**Exercise requirements:**
An exact repetition of all the entries that follow is required.

**Data for this task:**
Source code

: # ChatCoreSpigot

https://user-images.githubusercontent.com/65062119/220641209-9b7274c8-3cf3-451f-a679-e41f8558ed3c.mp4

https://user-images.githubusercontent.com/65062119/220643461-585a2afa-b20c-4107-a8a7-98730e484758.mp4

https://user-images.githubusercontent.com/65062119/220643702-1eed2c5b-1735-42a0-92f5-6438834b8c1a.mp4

**Response to the exercise:**
Source code

: # ChatCoreSpigot

https://user-images.githubusercontent.com/65062119/220641209-9b7274c8-3cf3-451f-a679-e41f8558ed3c.mp4

https://user-images.githubusercontent.com/65062119/220643461-585a2afa-b20c-4107-a8a7-98730e484758.mp4

https://user-images.githubusercontent.com/65062119/220643702-1eed2c5b-1735-42a0-92f5-6438834b8c1a.mp4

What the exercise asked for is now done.